--- START ---

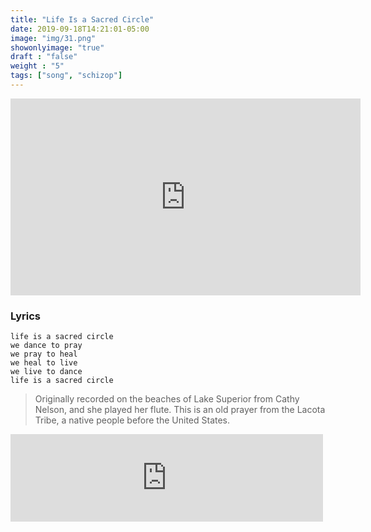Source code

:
 ```yaml
---
title: "Life Is a Sacred Circle"
date: 2019-09-18T14:21:01-05:00
image: "img/31.png"
showonlyimage: "true"
draft : "false"
weight : "5"
tags: ["song", "schizop"]
---
```



<iframe width="560" height="315" src="https://www.youtube.com/embed/TEFRfhFCY4s" frameborder="0" allow="accelerometer; autoplay; encrypted-media; gyroscope; picture-in-picture" allowfullscreen></iframe>

### Lyrics

```
life is a sacred circle
we dance to pray
we pray to heal
we heal to live
we live to dance
life is a sacred circle

```

> Originally recorded on the beaches of Lake Superior from Cathy Nelson, and she played her flute.
> This is an old prayer from the Lacota Tribe, a native people before the United States. 

<iframe src="https://archive.org/embed/00lifeisasacredcircle" width="500" height="140" frameborder="0" webkitallowfullscreen="true" mozallowfullscreen="true" allowfullscreen></iframe>
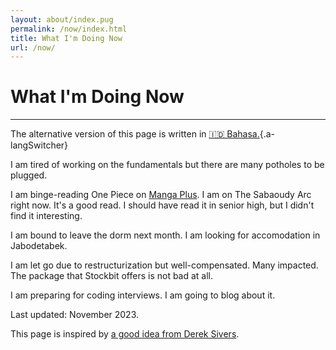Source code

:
 ```yaml
---
layout: about/index.pug
permalink: /now/index.html
title: What I'm Doing Now
url: /now/
---
```


# What I'm Doing Now
--------------------

The alternative version of this page is written in [🇮🇩 Bahasa.](/now/id){.a-langSwitcher}

I am tired of working on the fundamentals but there are many potholes to be plugged.

I am binge-reading One Piece on [Manga Plus](https://mangaplus.shueisha.co.jp/). I am on The Sabaoudy Arc right now. It's a good read. I should have read it in senior high, but I didn't find it interesting.

I am bound to leave the dorm next month. I am looking for accomodation in Jabodetabek.

I am let go due to restructurization but well-compensated. Many impacted. The package that Stockbit offers is not bad at all.

I am preparing for coding interviews. I am going to blog about it.

Last updated: November 2023.

This page is inspired by [a good idea from Derek Sivers](https://sive.rs/now).
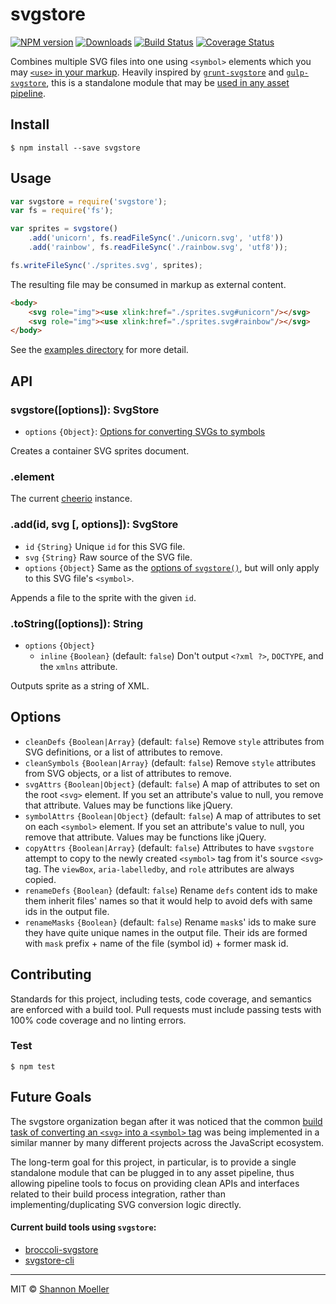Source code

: # svgstore

[![NPM version][npm-img]][npm-url] [![Downloads][downloads-img]][npm-url] [![Build Status][travis-img]][travis-url] [![Coverage Status][coveralls-img]][coveralls-url]

Combines multiple SVG files into one using `<symbol>` elements which you may [`<use>` in your markup](https://css-tricks.com/svg-sprites-use-better-icon-fonts/). Heavily inspired by [`grunt-svgstore`](https://github.com/FWeinb/grunt-svgstore) and [`gulp-svgstore`](https://github.com/w0rm/gulp-svgstore), this is a standalone module that may be [used in any asset pipeline](#future-goals).

## Install

    $ npm install --save svgstore

## Usage

```js
var svgstore = require('svgstore');
var fs = require('fs');

var sprites = svgstore()
    .add('unicorn', fs.readFileSync('./unicorn.svg', 'utf8'))
    .add('rainbow', fs.readFileSync('./rainbow.svg', 'utf8'));

fs.writeFileSync('./sprites.svg', sprites);
```

The resulting file may be consumed in markup as external content.

```html
<body>
    <svg role="img"><use xlink:href="./sprites.svg#unicorn"/></svg>
    <svg role="img"><use xlink:href="./sprites.svg#rainbow"/></svg>
</body>
```

See the [examples directory](https://github.com/shannonmoeller/svgstore/tree/master/docs/examples) for more detail.

## API

### svgstore([options]): SvgStore

- `options` `{Object}`: [Options for converting SVGs to symbols](#svgstore-options)

Creates a container SVG sprites document.

### .element

The current [cheerio](https://github.com/cheeriojs/cheerio) instance.

### .add(id, svg [, options]): SvgStore

- `id` `{String}` Unique `id` for this SVG file.
- `svg` `{String}` Raw source of the SVG file.
- `options` `{Object}` Same as the [options of `svgstore()`](#svgstore-options), but will only apply to this SVG file's `<symbol>`.

Appends a file to the sprite with the given `id`.

### .toString([options]): String

- `options` `{Object}`
  - `inline` `{Boolean}` (default: `false`) Don't output `<?xml ?>`, `DOCTYPE`, and the `xmlns` attribute.

Outputs sprite as a string of XML.

## <a name="svgstore-options"></a>Options

- `cleanDefs` `{Boolean|Array}` (default: `false`) Remove `style` attributes from SVG definitions, or a list of attributes to remove.
- `cleanSymbols` `{Boolean|Array}` (default: `false`) Remove `style` attributes from SVG objects, or a list of attributes to remove.
- `svgAttrs` `{Boolean|Object}` (default: `false`) A map of attributes to set on the root `<svg>` element. If you set an attribute's value to null, you remove that attribute. Values may be functions like jQuery.
- `symbolAttrs` `{Boolean|Object}` (default: `false`) A map of attributes to set on each `<symbol>` element. If you set an attribute's value to null, you remove that attribute. Values may be functions like jQuery.
- `copyAttrs` `{Boolean|Array}` (default: `false`) Attributes to have `svgstore` attempt to copy to the newly created `<symbol>` tag from it's source `<svg>` tag. The `viewBox`, `aria-labelledby`, and `role` attributes are always copied.
- `renameDefs` `{Boolean}` (default: `false`) Rename `defs` content ids to make them inherit files' names so that it would help to avoid defs with same ids in the output file.
- `renameMasks` `{Boolean}` (default: `false`) Rename `mask`s' ids to make sure they have quite unique names in the output file. Their ids are formed with `mask` prefix + name of the file (symbol id) + former mask id.

## Contributing

Standards for this project, including tests, code coverage, and semantics are enforced with a build tool. Pull requests must include passing tests with 100% code coverage and no linting errors.

### Test

    $ npm test

## Future Goals

The svgstore organization began after it was noticed that the common [build task of converting an `<svg>` into a `<symbol>` tag](https://css-tricks.com/svg-symbol-good-choice-icons/) was being implemented in a similar manner by many different projects across the JavaScript ecosystem.

The long-term goal for this project, in particular, is to provide a single standalone module that can be plugged in to any asset pipeline, thus allowing pipeline tools to focus on providing clean APIs and interfaces related to their build process integration, rather than implementing/duplicating SVG conversion logic directly.

#### Current build tools using `svgstore`:

* [broccoli-svgstore][broccoli-svgstore]
* [svgstore-cli][svgstore-cli]

----

MIT © [Shannon Moeller](http://shannonmoeller.com)

[coveralls-img]: http://img.shields.io/coveralls/svgstore/svgstore/master.svg?style=flat-square
[coveralls-url]: https://coveralls.io/r/svgstore/svgstore
[downloads-img]: http://img.shields.io/npm/dm/svgstore.svg?style=flat-square
[npm-img]:       http://img.shields.io/npm/v/svgstore.svg?style=flat-square
[npm-url]:       https://npmjs.org/package/svgstore
[travis-img]:    http://img.shields.io/travis/svgstore/svgstore.svg?style=flat-square
[travis-url]:    https://travis-ci.org/svgstore/svgstore
[broccoli-svgstore]: https://github.com/svgstore/broccoli-svgstore
[svgstore-cli]: https://github.com/svgstore/svgstore-cli

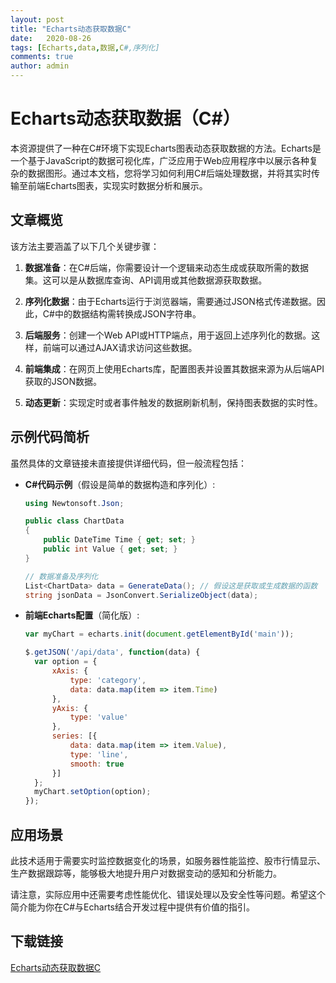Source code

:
```yaml
---
layout: post
title: "Echarts动态获取数据C"
date:   2020-08-26
tags: [Echarts,data,数据,C#,序列化]
comments: true
author: admin
---
```

# Echarts动态获取数据（C#）

本资源提供了一种在C#环境下实现Echarts图表动态获取数据的方法。Echarts是一个基于JavaScript的数据可视化库，广泛应用于Web应用程序中以展示各种复杂的数据图形。通过本文档，您将学习如何利用C#后端处理数据，并将其实时传输至前端Echarts图表，实现实时数据分析和展示。

## 文章概览

该方法主要涵盖了以下几个关键步骤：

1. **数据准备**：在C#后端，你需要设计一个逻辑来动态生成或获取所需的数据集。这可以是从数据库查询、API调用或其他数据源获取数据。

2. **序列化数据**：由于Echarts运行于浏览器端，需要通过JSON格式传递数据。因此，C#中的数据结构需转换成JSON字符串。

3. **后端服务**：创建一个Web API或HTTP端点，用于返回上述序列化的数据。这样，前端可以通过AJAX请求访问这些数据。

4. **前端集成**：在网页上使用Echarts库，配置图表并设置其数据来源为从后端API获取的JSON数据。

5. **动态更新**：实现定时或者事件触发的数据刷新机制，保持图表数据的实时性。

## 示例代码简析

虽然具体的文章链接未直接提供详细代码，但一般流程包括：

- **C#代码示例**（假设是简单的数据构造和序列化）:
  ```csharp
  using Newtonsoft.Json;
  
  public class ChartData
  {
      public DateTime Time { get; set; }
      public int Value { get; set; }
  }

  // 数据准备及序列化
  List<ChartData> data = GenerateData(); // 假设这是获取或生成数据的函数
  string jsonData = JsonConvert.SerializeObject(data);
  ```

- **前端Echarts配置**（简化版）:
  ```javascript
  var myChart = echarts.init(document.getElementById('main'));

  $.getJSON('/api/data', function(data) {
    var option = {
        xAxis: {
            type: 'category',
            data: data.map(item => item.Time)
        },
        yAxis: {
            type: 'value'
        },
        series: [{
            data: data.map(item => item.Value),
            type: 'line',
            smooth: true
        }]
    };
    myChart.setOption(option);
  });
  ```

## 应用场景

此技术适用于需要实时监控数据变化的场景，如服务器性能监控、股市行情显示、生产数据跟踪等，能够极大地提升用户对数据变动的感知和分析能力。

请注意，实际应用中还需要考虑性能优化、错误处理以及安全性等问题。希望这个简介能为你在C#与Echarts结合开发过程中提供有价值的指引。

## 下载链接

[Echarts动态获取数据C](https://pan.quark.cn/s/8e4373edff75)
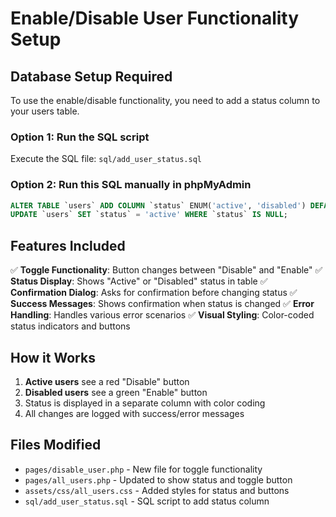 # Enable/Disable User Functionality Setup

## Database Setup Required

To use the enable/disable functionality, you need to add a status column to your users table.

### Option 1: Run the SQL script

Execute the SQL file: `sql/add_user_status.sql`

### Option 2: Run this SQL manually in phpMyAdmin

```sql
ALTER TABLE `users` ADD COLUMN `status` ENUM('active', 'disabled') DEFAULT 'active' AFTER `profile_pic`;
UPDATE `users` SET `status` = 'active' WHERE `status` IS NULL;
```

## Features Included

✅ **Toggle Functionality**: Button changes between "Disable" and "Enable"
✅ **Status Display**: Shows "Active" or "Disabled" status in table
✅ **Confirmation Dialog**: Asks for confirmation before changing status
✅ **Success Messages**: Shows confirmation when status is changed
✅ **Error Handling**: Handles various error scenarios
✅ **Visual Styling**: Color-coded status indicators and buttons

## How it Works

1. **Active users** see a red "Disable" button
2. **Disabled users** see a green "Enable" button
3. Status is displayed in a separate column with color coding
4. All changes are logged with success/error messages

## Files Modified

- `pages/disable_user.php` - New file for toggle functionality
- `pages/all_users.php` - Updated to show status and toggle button
- `assets/css/all_users.css` - Added styles for status and buttons
- `sql/add_user_status.sql` - SQL script to add status column
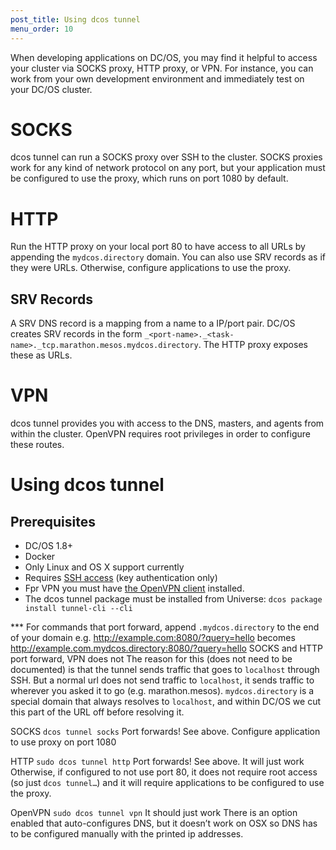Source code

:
 ```yaml
---
post_title: Using dcos tunnel
menu_order: 10
---
```


When developing applications on DC/OS, you may find it helpful to access your cluster via SOCKS proxy, HTTP proxy, or VPN. For instance, you can work from your own development environment and immediately test on your DC/OS cluster.

# SOCKS
dcos tunnel can run a SOCKS proxy over SSH to the cluster. SOCKS proxies work for any kind of network protocol on any port, but your application must be configured to use the proxy, which runs on port 1080 by default. 

# HTTP
Run the HTTP proxy on your local port 80 to have access to all URLs by appending the `mydcos.directory` domain. You can also use SRV records as if they were URLs. Otherwise, configure applications to use the proxy. <!-- ?? -->

## SRV Records
A SRV DNS record is a mapping from a name to a IP/port pair. DC/OS creates SRV records in the form `_<port-name>._<task-name>._tcp.marathon.mesos.mydcos.directory`. The HTTP proxy exposes these as URLs.

# VPN
dcos tunnel provides you with access to the DNS, masters, and agents from within the cluster. OpenVPN requires root privileges in order to configure these routes.

# Using dcos tunnel

## Prerequisites
* DC/OS 1.8+
* Docker
* Only Linux and OS X support currently
* Requires [SSH access](/1.8/administration/access-node/sshcluster/) (key authentication only)
* Fpr VPN you must have [the OpenVPN client](https://openvpn.net/index.php/open-source/downloads.html) installed.
* The dcos tunnel package must be installed from Universe: `dcos package install tunnel-cli --cli`


*** For commands that port forward, append `.mydcos.directory` to the end of your domain
e.g. http://example.com:8080/?query=hello becomes http://example.com.mydcos.directory:8080/?query=hello
SOCKS and HTTP port forward, VPN does not
The reason for this (does not need to be documented) is that the tunnel sends traffic that goes to `localhost` through SSH. But a normal url does not send traffic to `localhost`, it sends traffic to wherever you asked it to go (e.g. marathon.mesos). `mydcos.directory` is a special domain that always resolves to `localhost`, and within DC/OS we cut this part of the URL off before resolving it.

SOCKS
`dcos tunnel socks`
Port forwards! See above.
Configure application to use proxy on port 1080

HTTP
`sudo dcos tunnel http`
Port forwards! See above.
It will just work
Otherwise, if configured to not use port 80, it does not require root access (so just `dcos tunnel…`) and it will require applications to be configured to use the proxy.

OpenVPN
`sudo dcos tunnel vpn`
It should just work
There is an option enabled that auto-configures DNS, but it doesn’t work on OSX so DNS has to be configured manually with the printed ip addresses.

--- END ---

[Task goal] Please show every line of the entries above that contains the word "standalone".

[Solution for this exercise]
Combines multiple SVG files into one using `<symbol>` elements which you may [`<use>` in your markup](https://css-tricks.com/svg-sprites-use-better-icon-fonts/). Heavily inspired by [`grunt-svgstore`](https://github.com/FWeinb/grunt-svgstore) and [`gulp-svgstore`](https://github.com/w0rm/gulp-svgstore), this is a standalone module that may be [used in any asset pipeline](#future-goals).
The long-term goal for this project, in particular, is to provide a single standalone module that can be plugged in to any asset pipeline, thus allowing pipeline tools to focus on providing clean APIs and interfaces related to their build process integration, rather than implementing/duplicating SVG conversion logic directly.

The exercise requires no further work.